Aos 71 anos, após quatro mandatos consecutivos na liderança da Confederação Nacional das Instituições de Solidariedade, o padre Lino Maia manifestou a disponibilidade para continuar. Com a mesma humildade de sempre diz que nunca foi candidato, na medida em que nunca foi objetivo seu ser presidente da maior organização da Economia Social em Portugal. Apenas aceita continuar a prestar um serviço aos mais desfavorecidos, razão primordial para a primeira candidatura há 12 anos e motivo para liderar, mais uma vez, a lista institucional da direção da CNIS nas próximas eleições, em janeiro de 2019.

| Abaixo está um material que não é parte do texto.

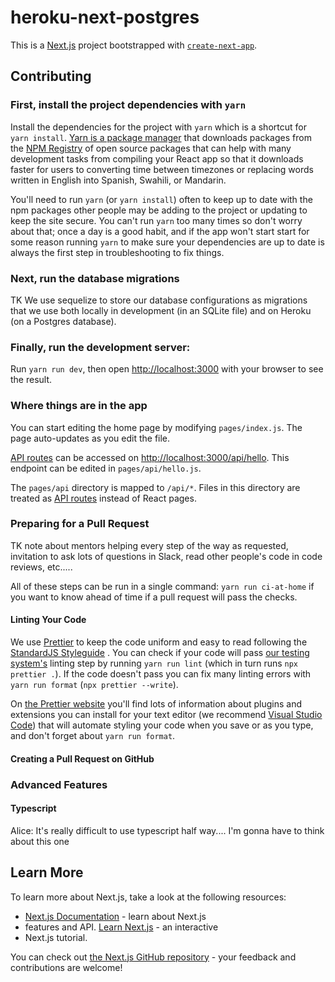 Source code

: # heroku-next-postgres

This is a [Next.js](https://nextjs.org/) project bootstrapped with
[`create-next-app`](https://github.com/vercel/next.js/tree/canary/packages/create-next-app).

## Contributing

### First, install the project dependencies with `yarn`

Install the dependencies for the project with `yarn` which is a shortcut for
`yarn install`. [Yarn is a package manager](https://yarnpkg.com/) that
downloads packages from the [NPM Registry](https://www.npmjs.com/) of open
source packages that can help with many development tasks from compiling your
React app so that it downloads faster for users to converting time between
timezones or replacing words written in English into Spanish, Swahili, or
Mandarin.

You'll need to run `yarn` (or `yarn install`) often to keep up to date with the
npm packages other people may be adding to the project or updating to keep the
site secure. You can't run `yarn` too many times so don't worry about that;
once a day is a good habit, and if the app won't start start for some reason
running `yarn` to make sure your dependencies are up to date is always the
first step in troubleshooting to fix things.

### Next, run the database migrations

TK We use sequelize to store our database configurations as migrations that
we use both locally in development (in an SQLite file) and on Heroku (on a
Postgres database).

### Finally, run the development server:

Run `yarn run dev`, then open [http://localhost:3000](http://localhost:3000)
with your browser to see the result.

### Where things are in the app

You can start editing the home page by modifying `pages/index.js`. The page
auto-updates as you edit the file.

[API routes](https://nextjs.org/docs/api-routes/introduction) can be accessed
on [http://localhost:3000/api/hello](http://localhost:3000/api/hello). This
endpoint can be edited in `pages/api/hello.js`.

The `pages/api` directory is mapped to `/api/*`. Files in this directory are
treated as [API routes](https://nextjs.org/docs/api-routes/introduction)
instead of React pages.

### Preparing for a Pull Request

TK note about mentors helping every step of the way as requested, invitation to
ask lots of questions in Slack, read other people's code in code reviews,
etc.....

All of these steps can be run in a single command: `yarn run ci-at-home` if you
want to know ahead of time if a pull request will pass the checks.

#### Linting Your Code

We use [Prettier](https://prettier.io/) to keep the code uniform and easy to
read following the [StandardJS Styleguide](https://standardjs.com/) . You can
check if your code will pass [our testing
system's](https://github.com/diffalot/heroku-next-postgres/actions) linting
step by running `yarn run lint` (which in turn runs `npx prettier .`). If the
code doesn't pass you can fix many linting errors with `yarn run format`
(`npx prettier --write`).

On [the Prettier website](https://prettier.io/) you'll find lots of information
about plugins and extensions you can install for your text editor (we recommend
[Visual Studio Code](https://code.visualstudio.com/)) that will automate
styling your code when you save or as you type, and don't forget about `yarn run format`.

#### Creating a Pull Request on GitHub

### Advanced Features

#### Typescript

Alice: It's really difficult to use typescript half way.... I'm gonna have to think
about this one

## Learn More

To learn more about Next.js, take a look at the following resources:

- [Next.js Documentation](https://nextjs.org/docs) - learn about Next.js
- features and API. [Learn Next.js](https://nextjs.org/learn) - an interactive
- Next.js tutorial.

You can check out [the Next.js GitHub
repository](https://github.com/vercel/next.js/) - your feedback and
contributions are welcome!
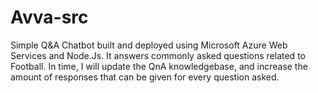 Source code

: # Avva-src

Simple Q&A Chatbot built and deployed using Microsoft Azure Web Services and Node.Js.
It answers commonly asked questions related to Football. In time, I will update the QnA knowledgebase,
and increase the amount of responses that can be given for every question asked.
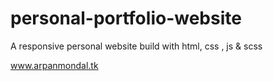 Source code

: # personal-portfolio-website
A responsive personal website build with html, css , js &amp; scss

www.arpanmondal.tk
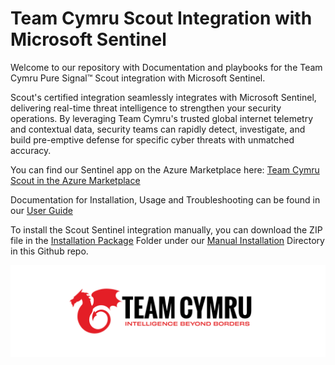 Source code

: # Team Cymru Scout Integration with Microsoft Sentinel

Welcome to our repository with Documentation and playbooks for the Team Cymru Pure Signal™ Scout integration with Microsoft Sentinel.

Scout's certified integration seamlessly integrates with Microsoft Sentinel, delivering real-time threat intelligence to strengthen your security operations. By leveraging Team Cymru's trusted global internet telemetry and contextual data, security teams can rapidly detect, investigate, and build pre-emptive defense for specific cyber threats with unmatched accuracy.

You can find our Sentinel app on the Azure Marketplace here: [Team Cymru Scout in the Azure Marketplace](https://azuremarketplace.microsoft.com/en-en/marketplace/apps/team-cymru.teamcymruscout_sentinel) 

Documentation for Installation, Usage and Troubleshooting can be found in our [User Guide]([https://github.com/team-cymru/scout-sentinel/blob/main/Documentation/Team%20Cymru%20Scout%20for%20Microsoft%20Sentinel%20Installation%2C%20Usage%20and%20Troubleshooting%20User%20Guide.pdf](https://github.com/team-cymru/scout-sentinel/tree/main/Documentation))

To install the Scout Sentinel integration manually, you can download the ZIP file in the [Installation Package](https://github.com/team-cymru/scout-sentinel/tree/main/Manual%20Installation/Installation%20Package) Folder under our [Manual Installation](https://github.com/team-cymru/scout-sentinel/tree/main/Manual%20Installation) Directory in this Github repo.

![Team Cymru Logo](https://raw.githubusercontent.com/team-cymru/scout-sentinel/main/Images/team%20cymru%20logo%20bigger%20bg.png)
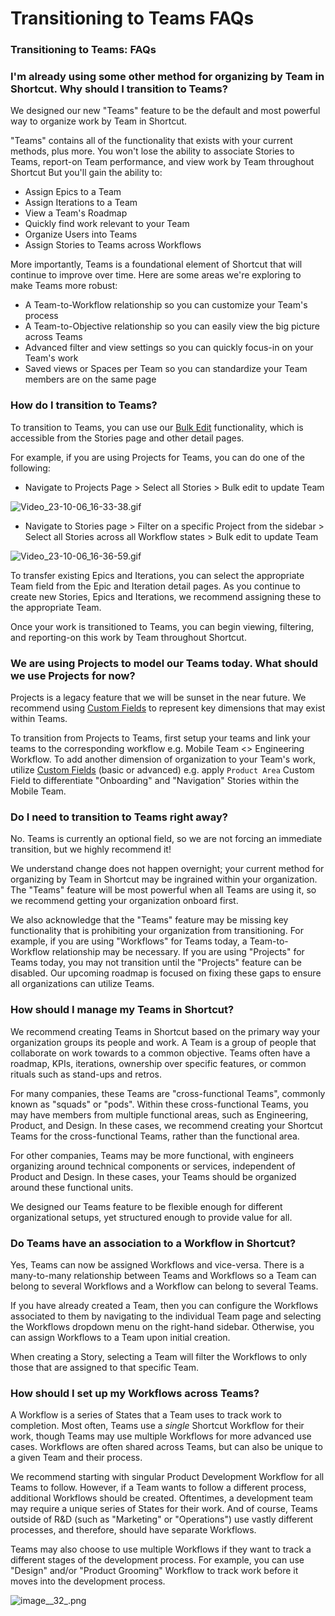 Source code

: # Transitioning to Teams FAQs

### Transitioning to Teams: FAQs

### I'm already using some other method for organizing by Team in Shortcut. Why should I transition to Teams? <a href="#h_01hc3acvdm3s6wn1w68fw3xtzz" id="h_01hc3acvdm3s6wn1w68fw3xtzz"></a>

We designed our new "Teams" feature to be the default and most powerful way to organize work by Team in Shortcut.

"Teams" contains all of the functionality that exists with your current methods, plus more. You won't lose the ability to associate Stories to Teams, report-on Team performance, and view work by Team throughout Shortcut But you'll gain the ability to:

* Assign Epics to a Team
* Assign Iterations to a Team
* View a Team's Roadmap
* Quickly find work relevant to your Team
* Organize Users into Teams
* Assign Stories to Teams across Workflows

More importantly, Teams is a foundational element of Shortcut that will continue to improve over time. Here are some areas we're exploring to make Teams more robust:

* A Team-to-Workflow relationship so you can customize your Team's process
* A Team-to-Objective relationship so you can easily view the big picture across Teams
* Advanced filter and view settings so you can quickly focus-in on your Team's work
* Saved views or Spaces per Team so you can standardize your Team members are on the same page

### **How do I transition to Teams?** <a href="#h_01hc3acvdm0thz7mskcvbby2hb" id="h_01hc3acvdm0thz7mskcvbby2hb"></a>

To transition to Teams, you can use our [Bulk Edit](https://www.google.com/url?q=https://help.clubhouse.io/hc/en-us/articles/360044698631\&sa=D\&source=editors\&ust=1616517256555000\&usg=AOvVaw0z6m_7SKlngp2y0laSev0d) functionality, which is accessible from the Stories page and other detail pages.

For example, if you are using Projects for Teams, you can do one of the following:

* Navigate to Projects Page > Select all Stories > Bulk edit to update Team

![Video\_23-10-06\_16-33-38.gif](https://help.shortcut.com/hc/article_attachments/19820532186004)

* Navigate to Stories page > Filter on a specific Project from the sidebar > Select all Stories across all Workflow states > Bulk edit to update Team

![Video\_23-10-06\_16-36-59.gif](https://help.shortcut.com/hc/article_attachments/19820563283988)

To transfer existing Epics and Iterations, you can select the appropriate Team field from the Epic and Iteration detail pages. As you continue to create new Stories, Epics and Iterations, we recommend assigning these to the appropriate Team.

Once your work is transitioned to Teams, you can begin viewing, filtering, and reporting-on this work by Team throughout Shortcut.

### We are using Projects to model our Teams today. What should we use Projects for now? <a href="#h_01hc3acvdmjvyjsmjxdb13h2fj" id="h_01hc3acvdmjvyjsmjxdb13h2fj"></a>

Projects is a legacy feature that we will be sunset in the near future. We recommend using [Custom Fields](https://help.shortcut.com/hc/en-us/articles/4463938120724-How-to-Transition-from-Projects-to-Custom-Fields) to represent key dimensions that may exist within Teams.

To transition from Projects to Teams, first setup your teams and link your teams to the corresponding workflow e.g. Mobile Team <> Engineering Workflow. To add another dimension of organization to your Team's work, utilize [Custom Fields](https://help.shortcut.com/hc/en-us/articles/4463938120724-How-to-Transition-from-Projects-to-Custom-Fields) (basic or advanced) e.g. apply `Product Area` Custom Field to differentiate "Onboarding" and "Navigation" Stories within the Mobile Team.

### Do I need to transition to Teams right away? <a href="#h_01hc3acvdm02pdhngrdhvxn8sr" id="h_01hc3acvdm02pdhngrdhvxn8sr"></a>

No. Teams is currently an optional field, so we are not forcing an immediate transition, but we highly recommend it!

We understand change does not happen overnight; your current method for organizing by Team in Shortcut may be ingrained within your organization. The "Teams" feature will be most powerful when all Teams are using it, so we recommend getting your organization onboard first.

We also acknowledge that the "Teams" feature may be missing key functionality that is prohibiting your organization from transitioning. For example, if you are using "Workflows" for Teams today, a Team-to-Workflow relationship may be necessary. If you are using "Projects" for Teams today, you may not transition until the "Projects" feature can be disabled. Our upcoming roadmap is focused on fixing these gaps to ensure all organizations can utilize Teams.

### How should I manage my Teams in Shortcut? <a href="#h_01hc3acvdmj4cyj9q8pwcp6bjz" id="h_01hc3acvdmj4cyj9q8pwcp6bjz"></a>

We recommend creating Teams in Shortcut based on the primary way your organization groups its people and work. A Team is a group of people that collaborate on work towards to a common objective. Teams often have a roadmap, KPIs, iterations, ownership over specific features, or common rituals such as stand-ups and retros.

&#x20;For many companies, these Teams are "cross-functional Teams", commonly known as "squads" or "pods". Within these cross-functional Teams, you may have members from multiple functional areas, such as Engineering, Product, and Design. In these cases, we recommend creating your Shortcut Teams for the cross-functional Teams, rather than the functional area.

For other companies, Teams may be more functional, with engineers organizing around technical components or services, independent of Product and Design. In these cases, your Teams should be organized around these functional units.

We designed our Teams feature to be flexible enough for different organizational setups, yet structured enough to provide value for all.

### Do Teams have an association to a Workflow in Shortcut? <a href="#h_01hc3acvdmjybzdm180z939mgy" id="h_01hc3acvdmjybzdm180z939mgy"></a>

Yes, Teams can now be assigned Workflows and vice-versa. There is a many-to-many relationship between Teams and Workflows so a Team can belong to several Workflows and a Workflow can belong to several Teams.

If you have already created a Team, then you can configure the Workflows associated to them by navigating to the individual Team page and selecting the Workflows dropdown menu on the right-hand sidebar. Otherwise, you can assign Workflows to a Team upon initial creation.

When creating a Story, selecting a Team will filter the Workflows to only those that are assigned to that specific Team.

### How should I set up my Workflows across Teams? <a href="#h_01hc3acvdmcq4zgskj1y8cqwkg" id="h_01hc3acvdmcq4zgskj1y8cqwkg"></a>

A Workflow is a series of States that a Team uses to track work to completion. Most often, Teams use a _single_ Shortcut Workflow for their work, though Teams may use multiple Workflows for more advanced use cases. Workflows are often shared across Teams, but can also be unique to a given Team and their process.

We recommend starting with singular Product Development Workflow for all Teams to follow. However, if a Team wants to follow a different process, additional Workflows should be created. Oftentimes, a development team may require a unique series of States for their work. And of course, Teams outside of R\&D (such as "Marketing" or "Operations") use vastly different processes, and therefore, should have separate Workflows.

Teams may also choose to use multiple Workflows if they want to track a different stages of the development process. For example, you can use "Design" and/or "Product Grooming" Workflow to track work before it moves into the development process.

![image\_\_32\_.png](https://help.shortcut.com/hc/article_attachments/360090397431)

O programa eleitoral é simples: não interromper o caminho que a CNIS traçou para defender os que mais precisam; evitar a fragmentação da organização; procurar soluções para o ataque sistemático ao setor social solidário; convencer o Estado de que tem que reforçar o apoio que presta às IPSS através dos acordos de cooperação; preparar o futuro.

 

JORNAL SOLIDARIEDADE - A direção da CNIS apresenta uma lista institucional às eleições marcadas para janeiro. Ao cabo de 12 anos o padre Lino decide recandidatar-se a mais um mandato...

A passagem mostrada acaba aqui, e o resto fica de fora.